Brief. From the records below, state how many lines hold the string "tobi", without any other text.

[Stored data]
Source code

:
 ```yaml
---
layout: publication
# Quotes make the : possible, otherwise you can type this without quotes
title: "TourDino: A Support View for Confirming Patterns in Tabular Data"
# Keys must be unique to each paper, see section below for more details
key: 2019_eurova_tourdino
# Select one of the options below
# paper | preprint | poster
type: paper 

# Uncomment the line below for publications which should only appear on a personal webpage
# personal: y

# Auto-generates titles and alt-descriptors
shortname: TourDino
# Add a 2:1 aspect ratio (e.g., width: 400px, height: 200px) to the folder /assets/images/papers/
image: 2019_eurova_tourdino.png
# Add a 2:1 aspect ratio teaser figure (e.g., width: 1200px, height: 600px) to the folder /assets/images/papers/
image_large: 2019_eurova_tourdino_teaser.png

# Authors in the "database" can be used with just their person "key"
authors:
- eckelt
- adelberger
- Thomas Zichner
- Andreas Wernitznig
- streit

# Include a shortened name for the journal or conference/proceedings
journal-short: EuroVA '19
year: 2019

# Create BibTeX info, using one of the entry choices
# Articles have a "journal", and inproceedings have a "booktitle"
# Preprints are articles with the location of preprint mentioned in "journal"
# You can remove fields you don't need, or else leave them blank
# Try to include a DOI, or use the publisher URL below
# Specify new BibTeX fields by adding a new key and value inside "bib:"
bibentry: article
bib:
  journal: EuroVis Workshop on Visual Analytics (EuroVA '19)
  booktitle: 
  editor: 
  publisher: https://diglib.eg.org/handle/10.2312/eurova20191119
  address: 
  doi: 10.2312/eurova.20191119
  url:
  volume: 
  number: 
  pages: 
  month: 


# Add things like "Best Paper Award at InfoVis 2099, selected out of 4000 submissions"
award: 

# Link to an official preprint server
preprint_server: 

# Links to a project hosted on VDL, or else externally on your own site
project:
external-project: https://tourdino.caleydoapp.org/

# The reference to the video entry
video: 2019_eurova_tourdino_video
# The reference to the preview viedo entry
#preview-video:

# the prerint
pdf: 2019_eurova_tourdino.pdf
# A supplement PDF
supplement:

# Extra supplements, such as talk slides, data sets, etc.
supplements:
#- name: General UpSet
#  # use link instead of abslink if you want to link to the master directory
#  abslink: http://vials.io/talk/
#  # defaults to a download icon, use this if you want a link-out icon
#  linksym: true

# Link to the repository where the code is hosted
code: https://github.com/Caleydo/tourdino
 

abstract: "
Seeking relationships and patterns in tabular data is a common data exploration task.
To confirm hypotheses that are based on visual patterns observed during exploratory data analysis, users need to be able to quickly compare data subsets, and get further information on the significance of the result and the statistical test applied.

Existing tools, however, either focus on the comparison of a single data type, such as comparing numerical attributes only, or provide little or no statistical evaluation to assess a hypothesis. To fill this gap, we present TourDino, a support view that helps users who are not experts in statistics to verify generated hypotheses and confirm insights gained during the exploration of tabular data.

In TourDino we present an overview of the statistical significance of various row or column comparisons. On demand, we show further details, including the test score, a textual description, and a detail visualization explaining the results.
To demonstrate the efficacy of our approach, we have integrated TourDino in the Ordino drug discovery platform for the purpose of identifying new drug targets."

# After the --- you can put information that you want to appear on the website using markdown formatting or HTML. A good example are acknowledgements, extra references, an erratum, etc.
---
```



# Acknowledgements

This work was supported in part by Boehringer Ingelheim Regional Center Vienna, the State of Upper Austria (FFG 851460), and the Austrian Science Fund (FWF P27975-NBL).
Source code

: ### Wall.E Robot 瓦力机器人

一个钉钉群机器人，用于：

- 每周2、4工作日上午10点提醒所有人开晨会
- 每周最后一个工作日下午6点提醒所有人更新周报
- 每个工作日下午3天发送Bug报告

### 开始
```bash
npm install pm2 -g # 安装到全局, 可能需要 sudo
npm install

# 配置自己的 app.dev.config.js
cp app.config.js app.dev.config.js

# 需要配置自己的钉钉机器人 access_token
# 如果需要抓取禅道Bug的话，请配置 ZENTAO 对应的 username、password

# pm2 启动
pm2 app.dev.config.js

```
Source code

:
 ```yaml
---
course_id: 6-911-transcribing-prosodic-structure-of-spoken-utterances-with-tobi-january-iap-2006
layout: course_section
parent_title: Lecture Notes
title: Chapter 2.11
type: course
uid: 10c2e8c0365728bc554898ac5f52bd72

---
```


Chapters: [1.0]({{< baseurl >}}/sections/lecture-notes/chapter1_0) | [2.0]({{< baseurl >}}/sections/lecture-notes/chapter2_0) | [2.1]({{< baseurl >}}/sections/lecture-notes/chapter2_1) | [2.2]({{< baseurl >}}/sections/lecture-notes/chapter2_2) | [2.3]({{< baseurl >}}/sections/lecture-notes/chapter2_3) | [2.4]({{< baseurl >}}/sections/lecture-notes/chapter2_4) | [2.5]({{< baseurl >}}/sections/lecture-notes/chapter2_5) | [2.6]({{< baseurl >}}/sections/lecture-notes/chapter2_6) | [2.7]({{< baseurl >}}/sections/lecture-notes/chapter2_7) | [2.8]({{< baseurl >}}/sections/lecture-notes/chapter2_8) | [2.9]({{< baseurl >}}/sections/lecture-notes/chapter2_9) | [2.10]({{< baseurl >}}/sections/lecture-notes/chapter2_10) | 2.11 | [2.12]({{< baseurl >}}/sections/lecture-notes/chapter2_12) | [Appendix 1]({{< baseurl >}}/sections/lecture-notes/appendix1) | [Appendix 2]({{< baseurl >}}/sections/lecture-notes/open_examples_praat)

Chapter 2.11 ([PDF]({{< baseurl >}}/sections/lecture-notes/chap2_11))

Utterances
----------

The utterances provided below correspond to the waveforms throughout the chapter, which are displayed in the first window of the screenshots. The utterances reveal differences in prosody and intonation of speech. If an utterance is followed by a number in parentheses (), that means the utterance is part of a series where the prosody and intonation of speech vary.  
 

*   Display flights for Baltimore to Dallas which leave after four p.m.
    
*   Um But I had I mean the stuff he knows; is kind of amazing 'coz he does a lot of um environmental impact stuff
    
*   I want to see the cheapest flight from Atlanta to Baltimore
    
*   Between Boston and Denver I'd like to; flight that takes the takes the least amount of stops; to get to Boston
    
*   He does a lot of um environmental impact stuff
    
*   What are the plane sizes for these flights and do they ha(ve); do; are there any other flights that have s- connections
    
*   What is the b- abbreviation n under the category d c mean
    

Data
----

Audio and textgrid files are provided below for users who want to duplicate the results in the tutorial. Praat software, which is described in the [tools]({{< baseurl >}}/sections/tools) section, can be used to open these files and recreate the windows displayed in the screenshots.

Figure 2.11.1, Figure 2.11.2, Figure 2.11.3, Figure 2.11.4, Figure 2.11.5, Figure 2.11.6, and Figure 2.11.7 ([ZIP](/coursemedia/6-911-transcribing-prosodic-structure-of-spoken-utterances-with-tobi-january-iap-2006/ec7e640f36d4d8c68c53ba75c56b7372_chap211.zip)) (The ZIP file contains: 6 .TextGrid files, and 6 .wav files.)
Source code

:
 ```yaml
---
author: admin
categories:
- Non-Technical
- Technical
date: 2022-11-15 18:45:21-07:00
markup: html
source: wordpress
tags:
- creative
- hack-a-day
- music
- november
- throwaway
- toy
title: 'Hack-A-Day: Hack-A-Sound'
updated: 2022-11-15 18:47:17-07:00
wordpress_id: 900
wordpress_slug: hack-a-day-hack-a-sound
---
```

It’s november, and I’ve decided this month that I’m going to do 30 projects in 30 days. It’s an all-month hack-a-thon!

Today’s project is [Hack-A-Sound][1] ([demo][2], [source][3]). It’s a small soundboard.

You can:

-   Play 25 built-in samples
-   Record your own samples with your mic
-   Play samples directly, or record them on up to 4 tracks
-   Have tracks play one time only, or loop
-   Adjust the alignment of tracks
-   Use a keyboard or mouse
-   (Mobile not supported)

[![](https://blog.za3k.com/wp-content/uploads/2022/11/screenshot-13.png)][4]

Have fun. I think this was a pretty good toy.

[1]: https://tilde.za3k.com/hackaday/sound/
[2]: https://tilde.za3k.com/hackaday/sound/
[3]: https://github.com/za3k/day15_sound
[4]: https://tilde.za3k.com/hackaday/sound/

Answer box. 2